The Marion Flow was originally a longer album which spanned recordings from New Plymouth in 1999 and Wellington in 2001.

This page is for the 2001 Wellington recordings: produced by Paul Winstanley, & featuring Chris O’Connor (drums), Chris Palmer (electric guitars), Simon O’Rorke (percussion), and more. Recorded at Thistle Hall, Wellington, 2001, and mixed by Joe Callwood.

For the earlier 1999 New Plymouth sessions see The Marion Flow (part 1, Taranaki);
By the time the opportunity arose to finish recording the Marion Flow I’d been thoroughly immersed in the Wellington free jazz and avant-garde music scene, and was very fortunate to have help from some of the top players there. I’d never studied music at school or been in a conventional band, and was out of my depth technically… so working around my limitations became a spark to creativity.

Edwards’ music is often a sculpture rather than a melodic composition.
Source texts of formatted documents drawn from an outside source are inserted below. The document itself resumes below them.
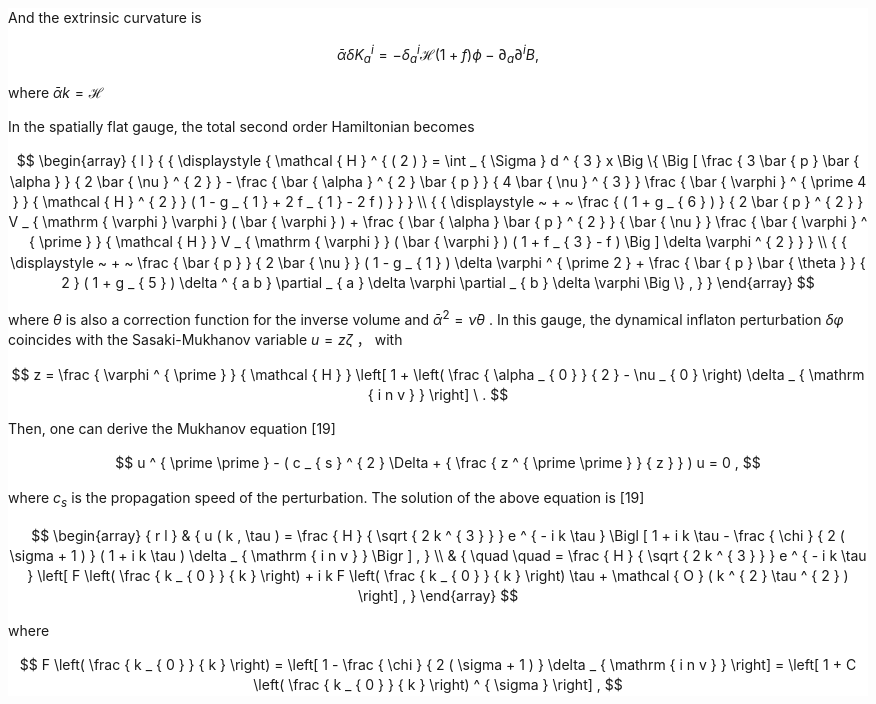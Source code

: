 And the extrinsic curvature is

$$
\bar { \alpha } \delta K _ { a } ^ { i } = - \delta _ { a } ^ { i } \mathcal { H } ( 1 + f ) \phi - \partial _ { a } \partial ^ { i } B ,
$$

where $\bar { \alpha } k = \mathcal { H }$

In the spatially flat gauge, the total second order Hamiltonian becomes

$$
\begin{array} { l } { { \displaystyle { \mathcal { H } ^ { ( 2 ) } = \int _ { \Sigma } d ^ { 3 } x \Big \{ \Big [ \frac { 3 \bar { p } \bar { \alpha } } { 2 \bar { \nu } ^ { 2 } } - \frac { \bar { \alpha } ^ { 2 } \bar { p } } { 4 \bar { \nu } ^ { 3 } } \frac { \bar { \varphi } ^ { \prime 4 } } { \mathcal { H } ^ { 2 } } ( 1 - g _ { 1 } + 2 f _ { 1 } - 2 f ) } } } \\ { { \displaystyle ~ + ~ \frac { ( 1 + g _ { 6 } ) } { 2 \bar { p } ^ { 2 } } V _ { \mathrm { \varphi } \varphi } ( \bar { \varphi } ) + \frac { \bar { \alpha } \bar { p } ^ { 2 } } { \bar { \nu } } \frac { \bar { \varphi } ^ { \prime } } { \mathcal { H } } V _ { \mathrm { \varphi } } ( \bar { \varphi } ) ( 1 + f _ { 3 } - f ) \Big ] \delta \varphi ^ { 2 } } }  \\ { { \displaystyle ~ + ~ \frac { \bar { p } } { 2 \bar { \nu } } ( 1 - g _ { 1 } ) \delta \varphi ^ { \prime 2 } + \frac { \bar { p } \bar { \theta } } { 2 } ( 1 + g _ { 5 } ) \delta ^ { a b } \partial _ { a } \delta \varphi \partial _ { b } \delta \varphi \Big \} , } } \end{array}
$$

where $\theta$ is also a correction function for the inverse volume and $\bar { \alpha } ^ { 2 } = \bar { \nu } \theta$ . In this gauge, the dynamical inflaton perturbation $\delta \varphi$ coincides with the Sasaki-Mukhanov variable $u = z \zeta$ ， with

$$
z = \frac { \varphi ^ { \prime } } { \mathcal { H } } \left[ 1 + \left( \frac { \alpha _ { 0 } } { 2 } - \nu _ { 0 } \right) \delta _ { \mathrm { i n v } } \right] \ .
$$

Then, one can derive the Mukhanov equation [19]

$$
u ^ { \prime \prime } - ( c _ { s } ^ { 2 } \Delta + { \frac { z ^ { \prime \prime } } { z } } ) u = 0 ,
$$

where $c _ { s }$ is the propagation speed of the perturbation. The solution of the above equation is [19]

$$
\begin{array} { r l } & { u ( k , \tau ) = \frac { H } { \sqrt { 2 k ^ { 3 } } } e ^ { - i k \tau } \Bigl [ 1 + i k \tau - \frac { \chi } { 2 ( \sigma + 1 ) } ( 1 + i k \tau ) \delta _ { \mathrm { i n v } } \Bigr ] , } \\ & { \quad \quad = \frac { H } { \sqrt { 2 k ^ { 3 } } } e ^ { - i k \tau } \left[ F \left( \frac { k _ { 0 } } { k } \right) + i k F \left( \frac { k _ { 0 } } { k } \right) \tau + \mathcal { O } ( k ^ { 2 } \tau ^ { 2 } ) \right] , } \end{array}
$$

where

$$
F \left( \frac { k _ { 0 } } { k } \right) = \left[ 1 - \frac { \chi } { 2 ( \sigma + 1 ) } \delta _ { \mathrm { i n v } } \right] = \left[ 1 + C \left( \frac { k _ { 0 } } { k } \right) ^ { \sigma } \right] ,
$$
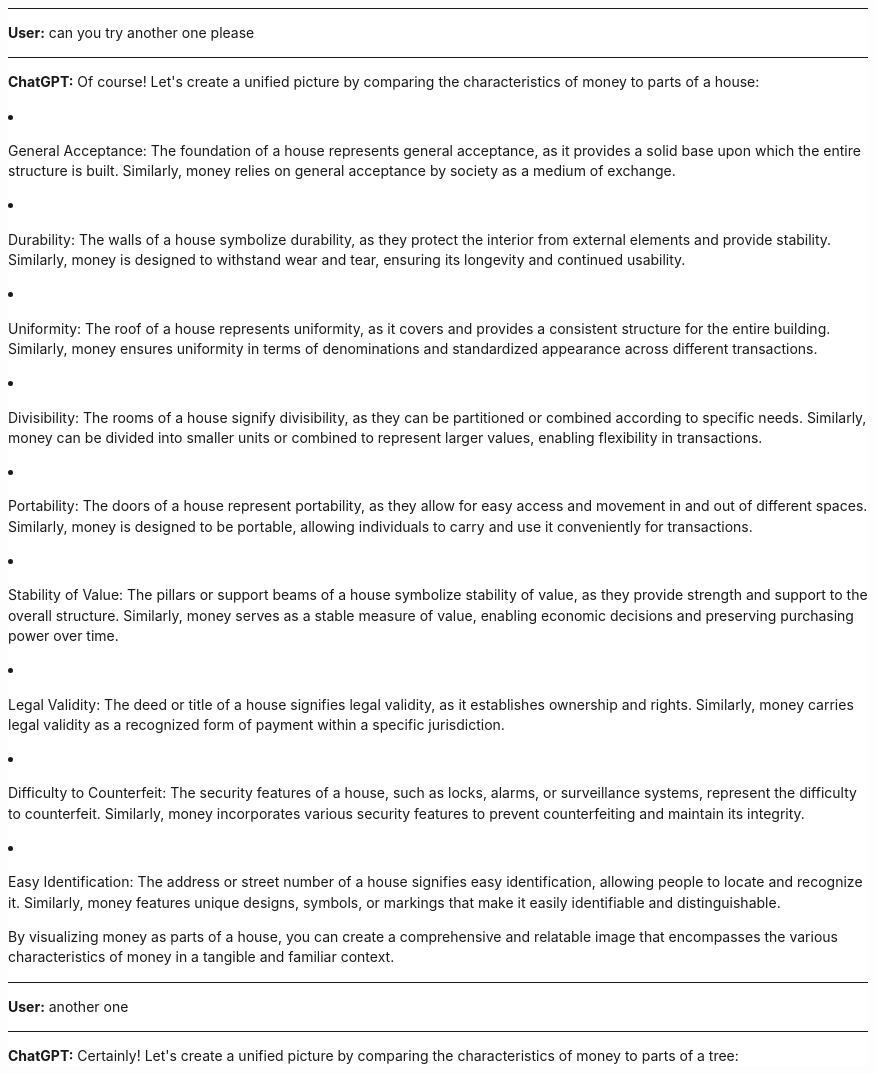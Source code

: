 
---

**User:**
can you try another one please

---

**ChatGPT:**
Of course! Let's create a unified picture by comparing the characteristics of money to parts of a house:
<li><p>General Acceptance: The foundation of a house represents general acceptance, as it provides a solid base upon which the entire structure is built. Similarly, money relies on general acceptance by society as a medium of exchange.</p></li><li><p>Durability: The walls of a house symbolize durability, as they protect the interior from external elements and provide stability. Similarly, money is designed to withstand wear and tear, ensuring its longevity and continued usability.</p></li><li><p>Uniformity: The roof of a house represents uniformity, as it covers and provides a consistent structure for the entire building. Similarly, money ensures uniformity in terms of denominations and standardized appearance across different transactions.</p></li><li><p>Divisibility: The rooms of a house signify divisibility, as they can be partitioned or combined according to specific needs. Similarly, money can be divided into smaller units or combined to represent larger values, enabling flexibility in transactions.</p></li><li><p>Portability: The doors of a house represent portability, as they allow for easy access and movement in and out of different spaces. Similarly, money is designed to be portable, allowing individuals to carry and use it conveniently for transactions.</p></li><li><p>Stability of Value: The pillars or support beams of a house symbolize stability of value, as they provide strength and support to the overall structure. Similarly, money serves as a stable measure of value, enabling economic decisions and preserving purchasing power over time.</p></li><li><p>Legal Validity: The deed or title of a house signifies legal validity, as it establishes ownership and rights. Similarly, money carries legal validity as a recognized form of payment within a specific jurisdiction.</p></li><li><p>Difficulty to Counterfeit: The security features of a house, such as locks, alarms, or surveillance systems, represent the difficulty to counterfeit. Similarly, money incorporates various security features to prevent counterfeiting and maintain its integrity.</p></li><li><p>Easy Identification: The address or street number of a house signifies easy identification, allowing people to locate and recognize it. Similarly, money features unique designs, symbols, or markings that make it easily identifiable and distinguishable.</p></li>
By visualizing money as parts of a house, you can create a comprehensive and relatable image that encompasses the various characteristics of money in a tangible and familiar context.

---

**User:**
another one

---

**ChatGPT:**
Certainly! Let's create a unified picture by comparing the characteristics of money to parts of a tree:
Within this chosen form, amongst all the writings rantings & poetry there’s much difficult pleasure to be had for the musically adventurous.” – Brent Cardy, Real Groove, July 2002

In 1999, aged 20, I’d left New Plymouth, a large rural town, where I grew up, and moved to Wellington, New Zealand’s capital city, where I’d been born and where my early pakeha settler ancestors had lived in the 19th century. The Marion Flow reflects this journey, geographically, sonically and spiritually.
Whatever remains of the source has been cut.